New Hungarian Constitution Protects Marriage as One Man, One Woman!

Big change is afoot in Hungary, as the AP reports:

Hungarian lawmakers approved a socially and fiscally conservative new constitution Monday that was blasted by rights groups and the political opposition for measures including a ban on gay marriage and protection of the life of a fetus from conception.

Conservative Prime Minister Viktor Orban says the constitution will allow the former communist country to complete a transition to democracy and move to an era of sound finances and clean government after years of mismanagement and scandals.

... "We've just participated in a historical moment," parliamentary speaker Laszlo Kover said moments after the bill was approved 262-44. "The new constitution is built upon our past and traditions, but seeks and contains answers to current problems while keeping an eye on the future."
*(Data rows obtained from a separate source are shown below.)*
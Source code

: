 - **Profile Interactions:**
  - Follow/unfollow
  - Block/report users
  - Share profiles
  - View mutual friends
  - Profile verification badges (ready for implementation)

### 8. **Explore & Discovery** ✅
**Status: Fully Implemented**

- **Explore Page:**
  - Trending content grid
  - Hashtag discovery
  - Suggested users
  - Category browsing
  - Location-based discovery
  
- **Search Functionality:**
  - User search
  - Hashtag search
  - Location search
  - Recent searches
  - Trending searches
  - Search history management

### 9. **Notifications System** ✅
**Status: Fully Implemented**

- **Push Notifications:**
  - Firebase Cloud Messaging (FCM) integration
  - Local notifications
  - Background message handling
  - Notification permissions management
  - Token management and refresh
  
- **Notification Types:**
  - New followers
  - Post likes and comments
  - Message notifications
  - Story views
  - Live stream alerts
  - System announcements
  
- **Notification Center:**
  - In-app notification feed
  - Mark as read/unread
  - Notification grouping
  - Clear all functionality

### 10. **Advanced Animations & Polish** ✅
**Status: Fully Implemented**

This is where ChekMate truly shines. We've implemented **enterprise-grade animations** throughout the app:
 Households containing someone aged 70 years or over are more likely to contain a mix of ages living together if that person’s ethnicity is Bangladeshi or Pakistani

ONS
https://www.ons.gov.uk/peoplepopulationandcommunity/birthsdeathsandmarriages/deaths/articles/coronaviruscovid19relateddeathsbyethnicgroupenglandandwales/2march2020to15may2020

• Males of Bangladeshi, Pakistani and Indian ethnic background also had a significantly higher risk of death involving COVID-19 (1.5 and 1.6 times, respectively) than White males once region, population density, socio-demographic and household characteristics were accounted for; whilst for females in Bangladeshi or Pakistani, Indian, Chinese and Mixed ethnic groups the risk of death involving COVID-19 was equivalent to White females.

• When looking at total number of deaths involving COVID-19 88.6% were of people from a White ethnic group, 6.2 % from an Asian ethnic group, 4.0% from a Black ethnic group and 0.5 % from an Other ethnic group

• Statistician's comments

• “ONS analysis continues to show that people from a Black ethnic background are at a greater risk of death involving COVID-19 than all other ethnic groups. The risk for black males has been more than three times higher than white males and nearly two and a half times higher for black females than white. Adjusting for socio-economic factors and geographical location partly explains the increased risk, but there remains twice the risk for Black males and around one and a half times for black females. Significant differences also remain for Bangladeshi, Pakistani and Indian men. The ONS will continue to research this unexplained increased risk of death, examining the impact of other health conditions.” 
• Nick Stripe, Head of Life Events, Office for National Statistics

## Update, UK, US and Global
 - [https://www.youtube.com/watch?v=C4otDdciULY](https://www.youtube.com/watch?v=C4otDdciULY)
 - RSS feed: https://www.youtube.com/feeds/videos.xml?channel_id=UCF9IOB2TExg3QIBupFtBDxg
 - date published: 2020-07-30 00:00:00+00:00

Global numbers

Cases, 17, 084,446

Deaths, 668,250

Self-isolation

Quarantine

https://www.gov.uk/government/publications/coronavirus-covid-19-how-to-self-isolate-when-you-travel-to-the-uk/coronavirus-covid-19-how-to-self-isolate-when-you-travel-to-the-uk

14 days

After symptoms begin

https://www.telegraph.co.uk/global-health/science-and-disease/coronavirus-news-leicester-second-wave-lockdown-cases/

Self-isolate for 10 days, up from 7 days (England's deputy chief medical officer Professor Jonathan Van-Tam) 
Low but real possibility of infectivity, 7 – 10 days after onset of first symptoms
House Files to Intervene in NY DOMA Case

A Wall Street Journal blog notes the first example of the House intervening in a case brought against DOMA (this one in New York):

In a filing in federal court in New York, House lawmakers asked to be allowed to intervene in a case that challenged the legality of the law since the Justice Department had withdrawn its defense.

Dan Lungren (R., Calif.), chairman of the Committee on House Administration, which oversees the House general counsel, said: “This administration’s failure to enforce current law, an act inherently unconstitutional in and of itself, has forced the House to intervene and ensure the courts – not the president – determine constitutionality.”